Experiments are under way, such as the one at Lynnfield, Mass., where Nynex is installing some fiber cable street by street, offering customers 10 times the phone line capacity of today’s copper phone cables. That’s good enough for data and voice transmission, but not enough for video transmission--which is the big promise of the next two decades. Even so, fiber at present is double the cost of copper telephone cable--$2,000 to $4,000 per subscriber, compared to $1,000 to $1,500 a subscriber for copper.

Why mess around with something so costly? Because fiber cables will be the industrial highways of the information age. The business that has them will have lower costs. That’s one reason Japan’s government and industry plans to spend an estimated $240 billion to install fiber networks throughout Japan in the next decade. That’s why France is building on to the system it began 10 years ago by giving all its citizens home computers.

Happily for once, American companies are not neglecting the future. In their eagerness to get on with the job, the telephone companies seem almost a throwback to a more venturesome age.
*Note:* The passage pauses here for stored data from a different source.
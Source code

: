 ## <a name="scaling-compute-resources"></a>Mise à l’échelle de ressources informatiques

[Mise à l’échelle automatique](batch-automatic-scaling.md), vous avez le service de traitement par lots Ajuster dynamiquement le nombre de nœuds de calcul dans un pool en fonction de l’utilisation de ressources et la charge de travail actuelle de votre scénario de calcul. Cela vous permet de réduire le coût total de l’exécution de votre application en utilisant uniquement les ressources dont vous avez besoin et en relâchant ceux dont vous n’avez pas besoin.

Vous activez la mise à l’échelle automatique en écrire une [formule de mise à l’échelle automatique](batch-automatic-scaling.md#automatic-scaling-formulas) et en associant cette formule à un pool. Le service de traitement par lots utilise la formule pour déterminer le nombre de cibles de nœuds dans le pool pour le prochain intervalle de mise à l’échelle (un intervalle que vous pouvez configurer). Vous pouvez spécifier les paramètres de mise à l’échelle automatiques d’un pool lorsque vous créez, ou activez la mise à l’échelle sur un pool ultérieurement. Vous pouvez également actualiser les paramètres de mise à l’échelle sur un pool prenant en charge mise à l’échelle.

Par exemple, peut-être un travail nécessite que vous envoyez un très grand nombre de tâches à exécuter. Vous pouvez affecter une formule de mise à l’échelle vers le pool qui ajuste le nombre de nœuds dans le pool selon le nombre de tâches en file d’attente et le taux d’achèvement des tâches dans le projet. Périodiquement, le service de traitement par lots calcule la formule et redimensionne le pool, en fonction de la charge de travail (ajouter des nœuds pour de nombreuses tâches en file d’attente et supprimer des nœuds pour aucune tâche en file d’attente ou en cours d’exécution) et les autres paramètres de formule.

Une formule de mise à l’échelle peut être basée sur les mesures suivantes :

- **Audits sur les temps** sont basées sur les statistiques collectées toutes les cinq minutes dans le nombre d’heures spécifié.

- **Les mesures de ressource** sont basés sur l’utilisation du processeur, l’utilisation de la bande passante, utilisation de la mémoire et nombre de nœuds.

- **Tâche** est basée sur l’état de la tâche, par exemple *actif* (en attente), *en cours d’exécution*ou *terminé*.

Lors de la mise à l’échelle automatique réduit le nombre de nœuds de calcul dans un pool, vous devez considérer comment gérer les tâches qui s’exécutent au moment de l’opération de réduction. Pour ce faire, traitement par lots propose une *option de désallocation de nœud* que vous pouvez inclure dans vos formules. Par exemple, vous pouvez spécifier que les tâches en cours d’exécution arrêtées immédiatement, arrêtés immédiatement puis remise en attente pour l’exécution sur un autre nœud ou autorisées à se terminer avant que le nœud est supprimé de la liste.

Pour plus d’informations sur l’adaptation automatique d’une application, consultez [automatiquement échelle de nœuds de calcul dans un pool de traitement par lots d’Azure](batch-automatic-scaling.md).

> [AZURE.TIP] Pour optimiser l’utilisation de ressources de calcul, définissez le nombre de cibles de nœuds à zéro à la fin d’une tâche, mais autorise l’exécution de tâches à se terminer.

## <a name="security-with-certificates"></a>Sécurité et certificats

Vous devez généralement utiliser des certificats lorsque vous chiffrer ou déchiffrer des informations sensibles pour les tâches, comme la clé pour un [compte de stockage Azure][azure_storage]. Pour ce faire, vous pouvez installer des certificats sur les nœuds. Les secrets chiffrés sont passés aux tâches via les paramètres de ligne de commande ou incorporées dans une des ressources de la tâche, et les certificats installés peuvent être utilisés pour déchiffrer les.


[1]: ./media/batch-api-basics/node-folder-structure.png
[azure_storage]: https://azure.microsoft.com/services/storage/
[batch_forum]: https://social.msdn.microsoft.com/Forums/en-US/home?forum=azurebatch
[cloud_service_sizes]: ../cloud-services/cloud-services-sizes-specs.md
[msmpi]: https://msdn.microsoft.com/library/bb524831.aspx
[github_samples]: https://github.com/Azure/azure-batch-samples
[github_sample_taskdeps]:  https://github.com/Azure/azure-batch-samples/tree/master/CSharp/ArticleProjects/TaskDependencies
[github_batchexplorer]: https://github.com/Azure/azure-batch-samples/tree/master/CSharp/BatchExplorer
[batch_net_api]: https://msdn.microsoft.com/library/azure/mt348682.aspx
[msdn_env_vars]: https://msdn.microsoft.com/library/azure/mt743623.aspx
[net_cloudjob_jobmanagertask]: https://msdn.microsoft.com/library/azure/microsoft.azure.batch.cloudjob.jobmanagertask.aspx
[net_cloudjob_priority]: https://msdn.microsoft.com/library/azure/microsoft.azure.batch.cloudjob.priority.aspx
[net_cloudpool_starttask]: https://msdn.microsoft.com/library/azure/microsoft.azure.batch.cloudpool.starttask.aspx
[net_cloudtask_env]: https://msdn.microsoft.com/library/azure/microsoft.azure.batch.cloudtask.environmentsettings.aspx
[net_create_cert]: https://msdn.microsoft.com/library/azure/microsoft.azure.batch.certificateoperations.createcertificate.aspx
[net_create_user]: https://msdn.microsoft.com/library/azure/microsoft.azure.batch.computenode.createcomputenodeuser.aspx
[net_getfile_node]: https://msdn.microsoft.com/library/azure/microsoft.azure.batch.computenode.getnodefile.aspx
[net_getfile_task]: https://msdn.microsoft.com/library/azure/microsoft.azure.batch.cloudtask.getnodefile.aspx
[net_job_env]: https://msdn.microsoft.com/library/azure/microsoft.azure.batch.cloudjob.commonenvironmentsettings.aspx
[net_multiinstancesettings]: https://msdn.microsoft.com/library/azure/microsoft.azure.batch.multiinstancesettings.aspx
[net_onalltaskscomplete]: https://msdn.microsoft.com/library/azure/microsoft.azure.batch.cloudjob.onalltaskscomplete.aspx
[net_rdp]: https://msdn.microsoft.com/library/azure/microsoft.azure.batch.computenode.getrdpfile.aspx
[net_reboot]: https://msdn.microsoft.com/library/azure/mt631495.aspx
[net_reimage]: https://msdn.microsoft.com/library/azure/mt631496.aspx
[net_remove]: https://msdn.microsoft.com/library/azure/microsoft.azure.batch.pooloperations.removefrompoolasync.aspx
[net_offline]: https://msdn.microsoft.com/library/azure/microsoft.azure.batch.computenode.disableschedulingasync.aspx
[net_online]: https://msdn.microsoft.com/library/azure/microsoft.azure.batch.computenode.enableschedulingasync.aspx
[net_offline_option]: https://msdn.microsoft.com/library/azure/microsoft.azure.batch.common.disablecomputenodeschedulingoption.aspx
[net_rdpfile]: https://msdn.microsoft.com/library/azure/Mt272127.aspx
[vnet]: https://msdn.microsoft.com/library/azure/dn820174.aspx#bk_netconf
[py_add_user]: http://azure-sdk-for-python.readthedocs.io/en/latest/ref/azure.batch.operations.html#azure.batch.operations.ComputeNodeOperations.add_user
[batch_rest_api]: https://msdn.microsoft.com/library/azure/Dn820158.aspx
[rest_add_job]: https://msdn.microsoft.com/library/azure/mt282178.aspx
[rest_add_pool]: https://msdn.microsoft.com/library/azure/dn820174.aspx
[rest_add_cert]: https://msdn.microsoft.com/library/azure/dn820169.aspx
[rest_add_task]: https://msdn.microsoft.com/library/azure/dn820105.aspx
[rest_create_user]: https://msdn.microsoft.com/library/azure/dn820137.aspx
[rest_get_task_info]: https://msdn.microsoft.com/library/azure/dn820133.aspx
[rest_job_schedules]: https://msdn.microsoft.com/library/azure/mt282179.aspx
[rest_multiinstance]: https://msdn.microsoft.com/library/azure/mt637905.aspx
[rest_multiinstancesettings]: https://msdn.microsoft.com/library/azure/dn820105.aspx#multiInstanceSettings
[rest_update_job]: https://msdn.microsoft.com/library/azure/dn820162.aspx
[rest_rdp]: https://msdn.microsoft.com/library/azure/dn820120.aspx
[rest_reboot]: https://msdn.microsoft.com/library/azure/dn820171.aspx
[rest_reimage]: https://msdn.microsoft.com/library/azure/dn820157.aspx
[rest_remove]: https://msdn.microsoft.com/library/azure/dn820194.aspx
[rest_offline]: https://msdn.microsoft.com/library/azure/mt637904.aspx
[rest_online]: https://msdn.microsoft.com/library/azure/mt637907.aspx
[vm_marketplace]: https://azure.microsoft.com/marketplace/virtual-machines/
To be sure, competitors in computers and cable television are watching the giant Bell companies nervously. It remains to be decided by regulators and probably by courts just how big a role the Bell companies will be allowed to play.

But the important point, says analyst Eugene McAuliffe of First Albany Corp., an investment firm, is that the phone companies have the capability to grasp opportunity. “The companies have the cash flow for their own expansion,” says McAuliffe, “they’re not subject to interest rate risk.”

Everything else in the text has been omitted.